[Start of Attachment]
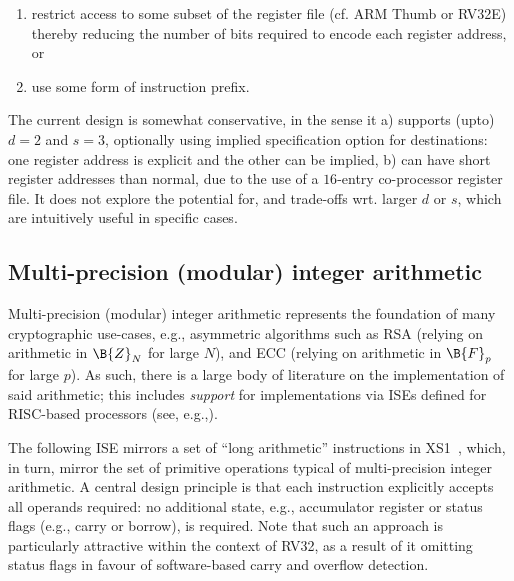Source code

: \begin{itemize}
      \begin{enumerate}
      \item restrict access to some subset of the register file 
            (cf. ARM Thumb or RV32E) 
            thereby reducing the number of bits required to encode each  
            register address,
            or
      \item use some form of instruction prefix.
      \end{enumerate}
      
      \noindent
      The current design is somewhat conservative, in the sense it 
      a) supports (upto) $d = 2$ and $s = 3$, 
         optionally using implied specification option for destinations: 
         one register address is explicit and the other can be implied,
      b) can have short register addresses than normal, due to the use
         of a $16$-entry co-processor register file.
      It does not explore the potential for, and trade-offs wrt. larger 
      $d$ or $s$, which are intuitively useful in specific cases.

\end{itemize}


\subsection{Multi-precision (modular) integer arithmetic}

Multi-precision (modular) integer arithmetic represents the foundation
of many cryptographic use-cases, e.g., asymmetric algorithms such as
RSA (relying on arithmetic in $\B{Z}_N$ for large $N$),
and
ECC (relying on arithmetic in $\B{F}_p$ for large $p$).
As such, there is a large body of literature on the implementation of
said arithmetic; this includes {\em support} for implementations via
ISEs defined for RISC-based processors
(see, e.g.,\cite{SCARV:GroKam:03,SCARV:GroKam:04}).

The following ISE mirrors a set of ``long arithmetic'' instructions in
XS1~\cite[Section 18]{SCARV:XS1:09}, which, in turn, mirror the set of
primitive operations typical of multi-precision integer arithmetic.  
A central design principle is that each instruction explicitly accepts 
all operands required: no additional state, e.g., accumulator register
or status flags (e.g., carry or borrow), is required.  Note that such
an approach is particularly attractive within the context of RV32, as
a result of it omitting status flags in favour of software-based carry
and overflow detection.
[End of Attachment]
[Start of Attachment]
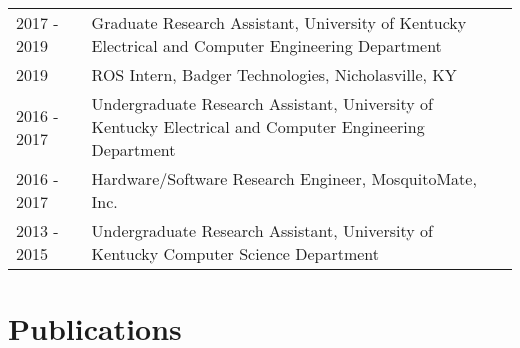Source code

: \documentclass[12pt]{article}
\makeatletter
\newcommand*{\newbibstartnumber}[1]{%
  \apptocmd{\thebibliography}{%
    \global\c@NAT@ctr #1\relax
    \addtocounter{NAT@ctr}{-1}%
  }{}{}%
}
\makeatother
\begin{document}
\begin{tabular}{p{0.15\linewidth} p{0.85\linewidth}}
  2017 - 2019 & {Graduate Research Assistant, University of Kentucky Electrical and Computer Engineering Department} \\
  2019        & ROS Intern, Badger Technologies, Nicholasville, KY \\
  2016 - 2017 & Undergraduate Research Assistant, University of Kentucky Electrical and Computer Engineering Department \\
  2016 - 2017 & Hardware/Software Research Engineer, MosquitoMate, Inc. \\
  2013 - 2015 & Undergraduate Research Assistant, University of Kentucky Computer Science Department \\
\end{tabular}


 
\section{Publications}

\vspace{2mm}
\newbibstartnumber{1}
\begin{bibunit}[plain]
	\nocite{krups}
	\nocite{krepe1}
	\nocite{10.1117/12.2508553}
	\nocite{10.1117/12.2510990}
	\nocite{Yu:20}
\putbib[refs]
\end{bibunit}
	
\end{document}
[End of Attachment]
Exercise instructions ::
Among the lines of the material, find those holding the word "carry" and return them.

Task result ::
or status flags (e.g., carry or borrow), is required.  Note that such
a result of it omitting status flags in favour of software-based carry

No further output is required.